No5 Barristers' Chambers is one of the largest sets of barristers' chambers in the United Kingdom, located in Birmingham, with offices in London and Bristol.

==Locations==
No5 Barristers' Chambers' hub is in central Birmingham, at 103 Colmore Row. The second office is located in Savoy Court, near the Strand in the City of London. The third office is in Queen Square.

==Members ==
Over 260 barristers are listed at No5 Barristers' Chambers, including 40 of the King's Counsel, colloquially referenced as "silks", practising across all areas of law.

No5 Barristers' Chambers has expertise across the full spectrum of law including Business and Property, Clinical Negligence, Costs and Litigation Funding, Court of Protection, Credit Hire, Crime, Education Law, Employment, Family, Immigration, Asylum and Nationality, Inquests, Public Inquiries and Coronial Law, International Human Rights, Mediation & Alternative Dispute Resolution, Personal Injury, Planning and Environment, Prison and Police Law, Public Law and Regulatory.

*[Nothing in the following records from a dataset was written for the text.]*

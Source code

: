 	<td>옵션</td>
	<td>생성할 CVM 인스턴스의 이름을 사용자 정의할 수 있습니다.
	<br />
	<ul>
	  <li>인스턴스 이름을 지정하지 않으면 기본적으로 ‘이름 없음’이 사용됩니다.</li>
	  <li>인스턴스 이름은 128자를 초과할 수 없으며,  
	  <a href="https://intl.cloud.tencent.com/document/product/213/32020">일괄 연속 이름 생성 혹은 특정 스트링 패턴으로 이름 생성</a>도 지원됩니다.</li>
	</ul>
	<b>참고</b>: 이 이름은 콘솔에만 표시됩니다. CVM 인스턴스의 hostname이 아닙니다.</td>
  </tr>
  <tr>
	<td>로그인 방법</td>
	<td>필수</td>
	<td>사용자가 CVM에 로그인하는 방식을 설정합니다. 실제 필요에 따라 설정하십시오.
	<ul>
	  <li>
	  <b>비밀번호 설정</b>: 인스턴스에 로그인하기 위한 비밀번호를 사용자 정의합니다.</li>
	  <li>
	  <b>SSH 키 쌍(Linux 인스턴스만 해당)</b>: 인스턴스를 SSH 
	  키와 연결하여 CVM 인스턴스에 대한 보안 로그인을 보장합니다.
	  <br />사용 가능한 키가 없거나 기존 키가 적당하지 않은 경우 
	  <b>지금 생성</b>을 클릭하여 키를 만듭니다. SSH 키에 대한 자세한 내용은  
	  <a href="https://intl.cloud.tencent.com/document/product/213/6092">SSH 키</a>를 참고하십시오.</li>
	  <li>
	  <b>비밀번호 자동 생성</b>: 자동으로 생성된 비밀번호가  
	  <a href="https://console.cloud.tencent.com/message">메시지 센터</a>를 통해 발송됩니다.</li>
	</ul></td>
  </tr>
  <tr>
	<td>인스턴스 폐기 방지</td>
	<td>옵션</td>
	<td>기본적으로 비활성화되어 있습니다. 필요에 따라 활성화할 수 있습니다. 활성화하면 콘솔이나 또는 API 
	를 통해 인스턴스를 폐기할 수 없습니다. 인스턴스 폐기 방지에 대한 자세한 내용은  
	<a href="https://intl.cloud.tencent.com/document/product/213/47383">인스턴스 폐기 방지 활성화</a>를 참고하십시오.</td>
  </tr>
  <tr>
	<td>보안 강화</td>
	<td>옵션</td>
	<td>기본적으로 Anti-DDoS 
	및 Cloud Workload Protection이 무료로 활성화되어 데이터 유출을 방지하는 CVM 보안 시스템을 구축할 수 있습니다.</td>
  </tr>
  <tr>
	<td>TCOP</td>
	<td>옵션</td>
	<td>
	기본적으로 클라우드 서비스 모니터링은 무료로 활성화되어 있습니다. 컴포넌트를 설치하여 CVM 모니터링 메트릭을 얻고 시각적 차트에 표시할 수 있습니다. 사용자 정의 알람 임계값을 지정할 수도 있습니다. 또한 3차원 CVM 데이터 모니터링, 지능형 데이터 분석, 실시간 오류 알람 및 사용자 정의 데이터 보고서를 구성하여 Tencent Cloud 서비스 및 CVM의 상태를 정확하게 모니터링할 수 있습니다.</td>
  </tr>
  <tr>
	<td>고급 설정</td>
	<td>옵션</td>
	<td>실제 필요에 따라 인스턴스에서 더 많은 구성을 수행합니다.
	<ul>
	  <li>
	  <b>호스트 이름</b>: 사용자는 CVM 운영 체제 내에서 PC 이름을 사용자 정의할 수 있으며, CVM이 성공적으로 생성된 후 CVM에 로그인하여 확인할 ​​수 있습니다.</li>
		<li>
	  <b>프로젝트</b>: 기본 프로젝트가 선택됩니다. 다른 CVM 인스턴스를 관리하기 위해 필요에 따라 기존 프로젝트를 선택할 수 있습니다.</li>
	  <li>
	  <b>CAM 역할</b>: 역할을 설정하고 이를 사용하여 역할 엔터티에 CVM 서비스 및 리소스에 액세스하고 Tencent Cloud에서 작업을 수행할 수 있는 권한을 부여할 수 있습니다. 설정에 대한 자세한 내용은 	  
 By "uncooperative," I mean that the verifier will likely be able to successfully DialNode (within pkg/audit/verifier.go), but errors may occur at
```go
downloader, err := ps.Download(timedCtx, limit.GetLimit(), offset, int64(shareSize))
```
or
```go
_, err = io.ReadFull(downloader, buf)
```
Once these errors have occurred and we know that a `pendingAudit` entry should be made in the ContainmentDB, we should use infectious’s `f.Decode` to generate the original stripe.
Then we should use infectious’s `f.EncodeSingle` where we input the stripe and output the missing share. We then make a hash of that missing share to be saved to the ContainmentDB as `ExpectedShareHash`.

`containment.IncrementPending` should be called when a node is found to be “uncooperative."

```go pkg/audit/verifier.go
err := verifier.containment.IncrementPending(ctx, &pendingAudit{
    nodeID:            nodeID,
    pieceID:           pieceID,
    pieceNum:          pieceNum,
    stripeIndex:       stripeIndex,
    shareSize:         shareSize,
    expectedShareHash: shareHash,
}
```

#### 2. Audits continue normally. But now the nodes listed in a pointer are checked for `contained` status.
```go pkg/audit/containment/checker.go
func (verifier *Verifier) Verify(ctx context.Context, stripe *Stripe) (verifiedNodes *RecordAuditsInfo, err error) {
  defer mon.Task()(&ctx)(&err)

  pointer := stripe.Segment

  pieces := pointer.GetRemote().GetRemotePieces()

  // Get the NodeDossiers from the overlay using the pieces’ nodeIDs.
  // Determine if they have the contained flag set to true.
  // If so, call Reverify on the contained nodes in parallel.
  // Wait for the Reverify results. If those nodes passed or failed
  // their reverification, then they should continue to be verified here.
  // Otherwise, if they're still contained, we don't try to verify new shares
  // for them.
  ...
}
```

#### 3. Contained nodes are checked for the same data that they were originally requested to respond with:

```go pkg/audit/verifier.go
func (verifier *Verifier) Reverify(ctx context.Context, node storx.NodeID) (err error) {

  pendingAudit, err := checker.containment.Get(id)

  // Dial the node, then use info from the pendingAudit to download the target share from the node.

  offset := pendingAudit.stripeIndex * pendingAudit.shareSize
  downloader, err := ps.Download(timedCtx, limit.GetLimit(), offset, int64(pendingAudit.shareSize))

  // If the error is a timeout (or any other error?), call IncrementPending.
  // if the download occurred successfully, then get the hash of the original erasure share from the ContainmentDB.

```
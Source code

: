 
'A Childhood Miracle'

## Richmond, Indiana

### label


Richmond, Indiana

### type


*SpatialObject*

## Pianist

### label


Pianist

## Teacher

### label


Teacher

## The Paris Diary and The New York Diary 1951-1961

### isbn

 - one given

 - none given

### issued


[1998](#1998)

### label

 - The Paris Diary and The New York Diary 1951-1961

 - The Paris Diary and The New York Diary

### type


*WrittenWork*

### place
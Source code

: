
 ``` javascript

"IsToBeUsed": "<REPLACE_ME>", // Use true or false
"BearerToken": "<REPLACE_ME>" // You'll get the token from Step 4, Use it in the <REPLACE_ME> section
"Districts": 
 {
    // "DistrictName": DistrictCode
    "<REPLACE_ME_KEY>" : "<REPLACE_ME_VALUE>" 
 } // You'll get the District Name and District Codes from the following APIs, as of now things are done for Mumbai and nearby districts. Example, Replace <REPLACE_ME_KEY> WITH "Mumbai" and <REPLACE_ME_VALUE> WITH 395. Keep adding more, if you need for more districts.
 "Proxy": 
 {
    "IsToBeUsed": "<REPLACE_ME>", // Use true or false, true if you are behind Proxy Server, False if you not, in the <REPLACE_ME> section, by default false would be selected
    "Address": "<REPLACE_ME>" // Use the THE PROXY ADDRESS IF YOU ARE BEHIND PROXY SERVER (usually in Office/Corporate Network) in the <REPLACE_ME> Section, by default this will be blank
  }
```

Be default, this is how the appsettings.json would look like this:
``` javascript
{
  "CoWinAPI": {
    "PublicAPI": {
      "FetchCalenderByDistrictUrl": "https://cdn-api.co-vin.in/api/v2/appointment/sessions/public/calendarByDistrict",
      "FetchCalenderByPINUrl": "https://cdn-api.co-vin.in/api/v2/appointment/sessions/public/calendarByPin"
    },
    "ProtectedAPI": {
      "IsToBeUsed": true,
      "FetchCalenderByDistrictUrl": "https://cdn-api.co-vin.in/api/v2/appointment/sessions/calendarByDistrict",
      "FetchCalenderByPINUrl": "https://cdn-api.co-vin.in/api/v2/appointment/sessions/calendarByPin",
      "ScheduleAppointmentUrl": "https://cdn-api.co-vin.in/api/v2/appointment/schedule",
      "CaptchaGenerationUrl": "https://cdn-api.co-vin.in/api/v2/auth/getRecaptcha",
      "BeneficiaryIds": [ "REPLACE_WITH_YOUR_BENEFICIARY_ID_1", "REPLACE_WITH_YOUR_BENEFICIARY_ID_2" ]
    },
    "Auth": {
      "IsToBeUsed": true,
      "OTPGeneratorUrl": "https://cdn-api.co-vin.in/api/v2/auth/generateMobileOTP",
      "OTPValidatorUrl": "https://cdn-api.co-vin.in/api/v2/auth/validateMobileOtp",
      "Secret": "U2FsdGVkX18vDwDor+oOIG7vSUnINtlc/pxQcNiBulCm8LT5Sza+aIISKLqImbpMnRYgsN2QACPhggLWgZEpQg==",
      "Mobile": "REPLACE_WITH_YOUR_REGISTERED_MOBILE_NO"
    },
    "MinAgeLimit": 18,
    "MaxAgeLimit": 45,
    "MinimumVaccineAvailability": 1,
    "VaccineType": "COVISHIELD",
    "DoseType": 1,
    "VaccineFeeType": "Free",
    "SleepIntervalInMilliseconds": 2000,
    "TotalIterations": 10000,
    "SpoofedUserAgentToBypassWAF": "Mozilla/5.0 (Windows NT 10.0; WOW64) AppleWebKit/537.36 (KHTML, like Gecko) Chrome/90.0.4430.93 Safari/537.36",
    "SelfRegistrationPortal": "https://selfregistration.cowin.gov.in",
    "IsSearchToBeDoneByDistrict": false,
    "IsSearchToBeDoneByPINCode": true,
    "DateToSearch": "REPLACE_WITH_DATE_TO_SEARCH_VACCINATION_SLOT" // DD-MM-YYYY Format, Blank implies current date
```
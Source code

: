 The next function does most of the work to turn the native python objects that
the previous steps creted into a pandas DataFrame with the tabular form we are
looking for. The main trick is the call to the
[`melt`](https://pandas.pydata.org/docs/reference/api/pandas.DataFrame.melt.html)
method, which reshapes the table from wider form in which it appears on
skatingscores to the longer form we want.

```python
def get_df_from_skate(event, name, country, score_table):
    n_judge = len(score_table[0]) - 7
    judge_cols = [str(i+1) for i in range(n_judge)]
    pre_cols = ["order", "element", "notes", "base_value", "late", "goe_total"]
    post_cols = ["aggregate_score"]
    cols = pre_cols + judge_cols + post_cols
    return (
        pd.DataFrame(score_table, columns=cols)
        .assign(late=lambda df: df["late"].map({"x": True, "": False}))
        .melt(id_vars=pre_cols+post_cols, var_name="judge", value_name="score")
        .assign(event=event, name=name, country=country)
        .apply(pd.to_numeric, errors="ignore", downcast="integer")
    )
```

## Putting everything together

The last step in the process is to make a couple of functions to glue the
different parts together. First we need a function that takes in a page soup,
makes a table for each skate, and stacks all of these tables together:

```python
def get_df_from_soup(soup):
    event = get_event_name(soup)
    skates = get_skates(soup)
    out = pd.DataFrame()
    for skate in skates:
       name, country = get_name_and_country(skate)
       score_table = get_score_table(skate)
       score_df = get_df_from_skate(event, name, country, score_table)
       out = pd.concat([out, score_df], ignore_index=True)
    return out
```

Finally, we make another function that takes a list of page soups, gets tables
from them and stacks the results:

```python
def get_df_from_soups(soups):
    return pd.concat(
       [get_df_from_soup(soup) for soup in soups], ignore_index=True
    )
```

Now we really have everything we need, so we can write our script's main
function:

The current Heads of Chambers are Michelle Heeley KC and Peter Goatley KC. Heads of Groups include Richard Kimblin KC, Mark Heywood KC, Mohammad Zaman KC, Henry Pitchers KC, Danny Bazini, Mugni Islam-Choudhury and Richard Hadley who along with many other members of chambers, each of whom are noted for their work by both The Legal 500 and Chambers and Partners.